His latest venture, a book called Refried Dreams is still in the making. The book is a collection of short stories; capsules of pieces of life as well as humorous anecdotes and reflections.

He plans to title one of the chapters of his book, ‘Pretend I Never Happened’. In this chapter he writes about how many people know him only as the guy who plays in the Monkey Top Saloon in Bentley.

“I’m just that guy they know,” he said. “The guy from Bentley.”

It is during times like this that he has flashbacks of the life he has lived, the people he has met and the places he has been. He recalls playing at the Wembley International Country Music Festival (the largest country music festival in the world) in London in 1976 and ‘78.

“It was incredible,” he said.

Since his first record release of Gonna Have a Party in 1958, his first chart record That’s What I Call Livin in 1961 and his first number one recording of Hitch Hikin on RCA in 1964, Damron has written more than 500 songs and recorded more than 30 CDs, cassettes and vinyl albums.

He has performed in thousands of venues around the world, ranging from tiny country halls and clubs to Las Vegas casinos and huge music festivals.
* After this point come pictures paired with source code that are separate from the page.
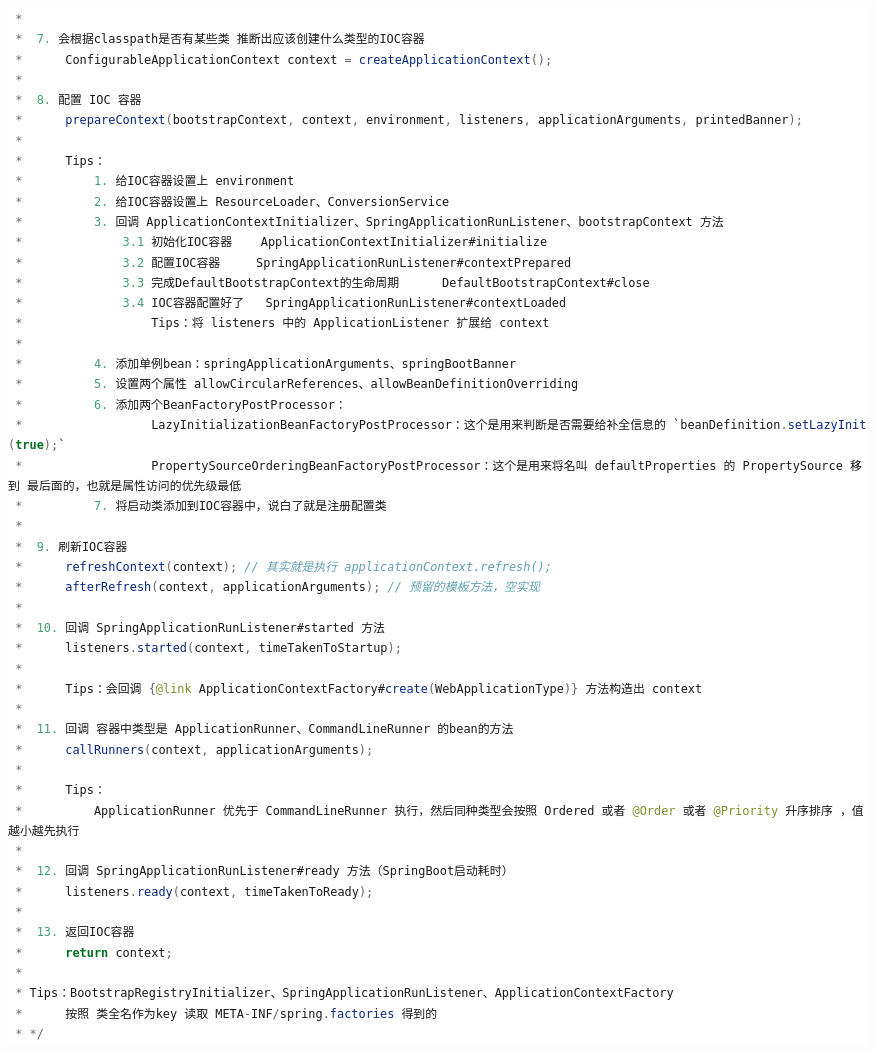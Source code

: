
 ```java
 *
 *  7. 会根据classpath是否有某些类 推断出应该创建什么类型的IOC容器
 *      ConfigurableApplicationContext context = createApplicationContext();
 *
 *  8. 配置 IOC 容器
 *      prepareContext(bootstrapContext, context, environment, listeners, applicationArguments, printedBanner);
 *
 *      Tips：
 *          1. 给IOC容器设置上 environment
 *          2. 给IOC容器设置上 ResourceLoader、ConversionService
 *          3. 回调 ApplicationContextInitializer、SpringApplicationRunListener、bootstrapContext 方法
 *              3.1 初始化IOC容器    ApplicationContextInitializer#initialize
 *              3.2 配置IOC容器     SpringApplicationRunListener#contextPrepared
 *              3.3 完成DefaultBootstrapContext的生命周期      DefaultBootstrapContext#close
 *              3.4 IOC容器配置好了   SpringApplicationRunListener#contextLoaded
 *                  Tips：将 listeners 中的 ApplicationListener 扩展给 context
 *
 *          4. 添加单例bean：springApplicationArguments、springBootBanner
 *          5. 设置两个属性 allowCircularReferences、allowBeanDefinitionOverriding
 *          6. 添加两个BeanFactoryPostProcessor：
 *                  LazyInitializationBeanFactoryPostProcessor：这个是用来判断是否需要给补全信息的 `beanDefinition.setLazyInit(true);`
 *                  PropertySourceOrderingBeanFactoryPostProcessor：这个是用来将名叫 defaultProperties 的 PropertySource 移到 最后面的，也就是属性访问的优先级最低
 *          7. 将启动类添加到IOC容器中，说白了就是注册配置类
 *
 *  9. 刷新IOC容器
 *      refreshContext(context); // 其实就是执行 applicationContext.refresh();
 *      afterRefresh(context, applicationArguments); // 预留的模板方法，空实现
 *
 *  10. 回调 SpringApplicationRunListener#started 方法
 *      listeners.started(context, timeTakenToStartup);
 *
 *      Tips：会回调 {@link ApplicationContextFactory#create(WebApplicationType)} 方法构造出 context
 *
 *  11. 回调 容器中类型是 ApplicationRunner、CommandLineRunner 的bean的方法
 *      callRunners(context, applicationArguments);
 *
 *      Tips：
 *          ApplicationRunner 优先于 CommandLineRunner 执行，然后同种类型会按照 Ordered 或者 @Order 或者 @Priority 升序排序 ，值越小越先执行
 *
 *  12. 回调 SpringApplicationRunListener#ready 方法（SpringBoot启动耗时）
 *      listeners.ready(context, timeTakenToReady);
 *
 *  13. 返回IOC容器
 *      return context;
 *
 * Tips：BootstrapRegistryInitializer、SpringApplicationRunListener、ApplicationContextFactory
 *      按照 类全名作为key 读取 META-INF/spring.factories 得到的
 * */
```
Damron’s autobiography, The Legend and The Legacy, was published in 1998. He has also written the novels Rock A Bye Baby Blues and Pacific Coast Radio.

Damron’s early recordings are now available on a three-CD digipac complete with a 68-page booklet with Bear Family Records label.
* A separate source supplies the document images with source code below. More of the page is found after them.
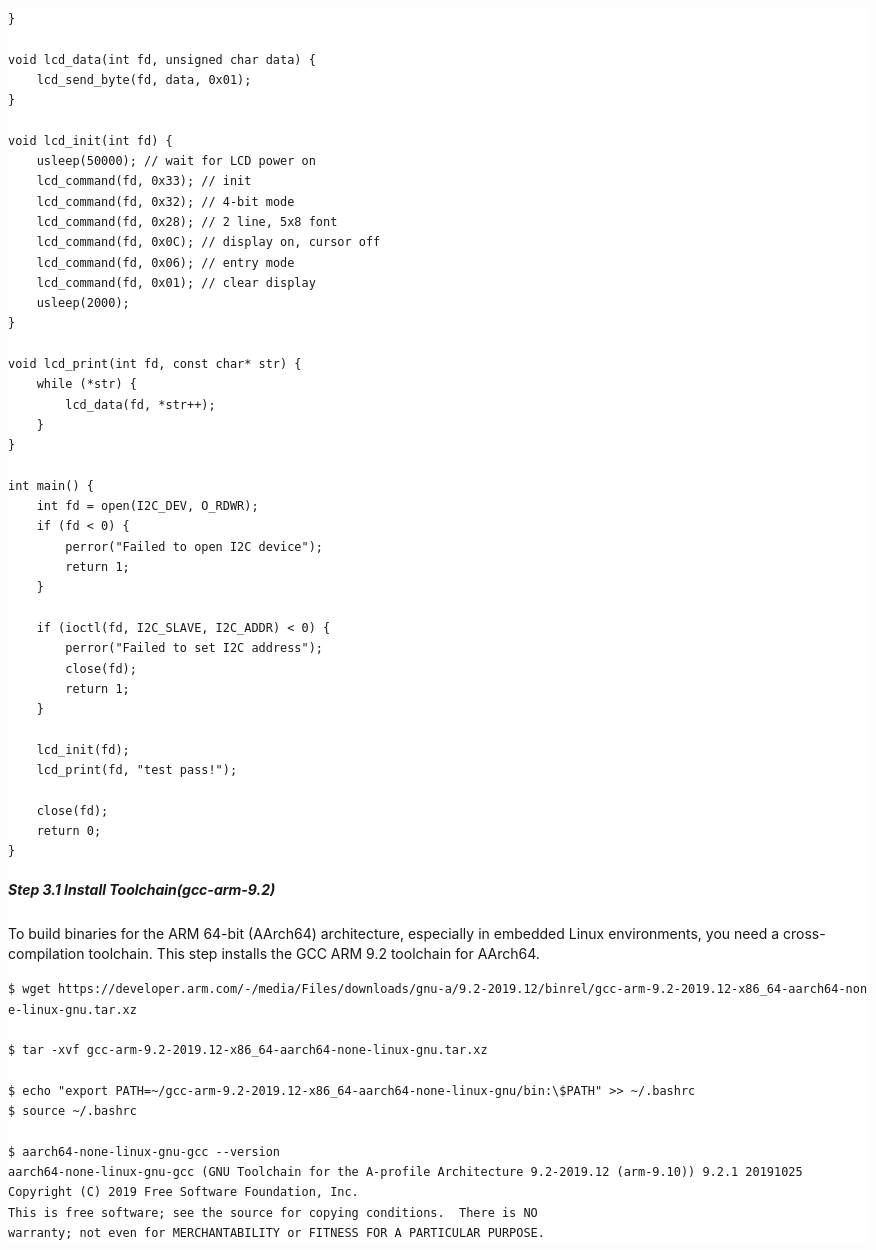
 ```
}

void lcd_data(int fd, unsigned char data) {
    lcd_send_byte(fd, data, 0x01);
}

void lcd_init(int fd) {
    usleep(50000); // wait for LCD power on
    lcd_command(fd, 0x33); // init
    lcd_command(fd, 0x32); // 4-bit mode
    lcd_command(fd, 0x28); // 2 line, 5x8 font
    lcd_command(fd, 0x0C); // display on, cursor off
    lcd_command(fd, 0x06); // entry mode
    lcd_command(fd, 0x01); // clear display
    usleep(2000);
}

void lcd_print(int fd, const char* str) {
    while (*str) {
        lcd_data(fd, *str++);
    }
}

int main() {
    int fd = open(I2C_DEV, O_RDWR);
    if (fd < 0) {
        perror("Failed to open I2C device");
        return 1;
    }

    if (ioctl(fd, I2C_SLAVE, I2C_ADDR) < 0) {
        perror("Failed to set I2C address");
        close(fd);
        return 1;
    }

    lcd_init(fd);
    lcd_print(fd, "test pass!");

    close(fd);
    return 0;
}
```
##### Step 3.1 Install Toolchain(gcc-arm-9.2)
To build binaries for the ARM 64-bit (AArch64) architecture, especially in embedded Linux environments, you need a cross-compilation toolchain.
This step installs the GCC ARM 9.2 toolchain for AArch64.

```
$ wget https://developer.arm.com/-/media/Files/downloads/gnu-a/9.2-2019.12/binrel/gcc-arm-9.2-2019.12-x86_64-aarch64-none-linux-gnu.tar.xz

$ tar -xvf gcc-arm-9.2-2019.12-x86_64-aarch64-none-linux-gnu.tar.xz

$ echo "export PATH=~/gcc-arm-9.2-2019.12-x86_64-aarch64-none-linux-gnu/bin:\$PATH" >> ~/.bashrc
$ source ~/.bashrc

$ aarch64-none-linux-gnu-gcc --version
aarch64-none-linux-gnu-gcc (GNU Toolchain for the A-profile Architecture 9.2-2019.12 (arm-9.10)) 9.2.1 20191025
Copyright (C) 2019 Free Software Foundation, Inc.
This is free software; see the source for copying conditions.  There is NO
warranty; not even for MERCHANTABILITY or FITNESS FOR A PARTICULAR PURPOSE.
```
On his life’s journey, Damron has experienced pinnacles of fame and glory many times. He has won almost every country music award in Canada, as well as five Texas awards and was twice named foreign artist of the year in Europe.

He was recently inducted into the International Country Music Hall of Fame.

But success has not come without a price and Damron has gone through his own personal hell of drug addiction and in 2001 a debilitating stroke left him temporarily paralyzed and in need of extensive therapy.

His struggles have given him insight, compassion and understanding, which is particularly reflected in his song, Jesus It’s Me Again, the song of the year in 1984.

Damron said this song is the one accomplishment he is most proud of.

He recalls how the family of a woman who had passed away found a slip of paper in her purse with the words to this song written on it.

Knowing that the song had touched people’s lives is humbling, he said. “It’s my gift from God to them.”

Having the song become known as more than just a country song is one of the items on his bucket list.

“To me, having it become more than just a Dick Damron country song...it’s in the works,” he said.

As to what else is on his bucket list, Damron hedges a little, and simply smiles.

“It changes. It’s like a letter to Santa Claus.”